The reviewers raised insightful questions. After our comprehensive rebuttal, reviewers a1tB and WD1L kindly acknowledged that we had adequately addressed their pivotal concerns. Most notably, reviewers highlighted the need for clearer demonstration of each module's contribution in LEAR. In response, we completely restructured our ablation studies by incrementally adding each component. The revised tables and analyses clearly demonstrate performance gains from individual components and their synergistic combinations. Additionally, we have carefully addressed each reviewer's specific concerns and have incorporated all revisions into the relevant sections, including but not limited to:
(1) A comparative analysis of fine-tuning settings' impact on LEAR's performance in Section 4.3 (Reviewer a1tB, Q3);
(2) Additional CIL performance comparisons in Appendix D (Reviewer WD1L, Q4);
(3) Implementation details of KLDBFA in Section 3.4 (Reviewer NZTA) and
(4) Parameter counts and GPU memory analysis in Section 4.3 (Reviewer tTuR)
Following further discussion, the reviewers recommended revising the paper to more prominently highlight the core innovations and contributions while clearly distinguishing this work from prior approaches. In response, we restructured the Introduction to adopt a challenge-driven narrative framework. Rather than the original linear presentation of contributions, the revised version now systematically:
(1) Identifies three critical challenges in MDCL scenarios - plasticity, stability and efficiency;
(2) Analyzes conventional approaches' limitations in addressing these interdependent challenges, and
(3) Introduces our innovative modules that provide effective solutions for each challenge, collectively forming the complete LEAR framework. This establishes a logically unified and mutually reinforced presentation of LEAR's design motivations, innovations, and contributions, as substantiated by comprehensive empirical validation.

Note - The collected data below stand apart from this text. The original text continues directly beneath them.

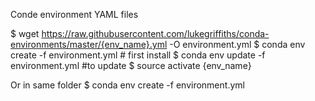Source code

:Conde environment YAML files

$ wget https://raw.githubusercontent.com/lukegriffiths/conda-environments/master/{env_name}.yml -O environment.yml
$ conda env create -f environment.yml # first install
$ conda env update -f environment.yml #to update
$ source activate {env_name}

Or in same folder
$ conda env create -f environment.yml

Through the rebuttal and discussion process, we indeed have made substantial efforts. We believe these clarifications, revisions, and additions have not only comprehensively resolved the reviewers' concerns but also enhanced the overall quality of our paper, ultimately contributing valuable insights to the research community and future readers.
This paper proposes LEAR, a framework for continual learning that adaptively expands representations while reusing and consolidating prior knowledge through module selection and regularization. Reviewers found the method well-motivated and appreciated its ability to balance plasticity and stability via dynamic expansion and adaptive reuse, supported by extensive experiments on multiple benchmarks. Concerns focused on the clarity of the expansion mechanism, the computational overhead of maintaining multiple modules, and limited theoretical grounding for the reuse strategy, but the rebuttal provided additional ablations, efficiency analyses, and improved explanations that alleviated these issues. Some reviewers noted that comparisons to certain recent baselines could be expanded, but overall empirical results were strong and robust. The consensus is that the paper presents a novel and practical contribution to continual learning with solid technical grounding and convincing evaluation. I urge the authors to include the extended discussion with the reviewers (as much as the space permits) in the camera-ready version of the paper.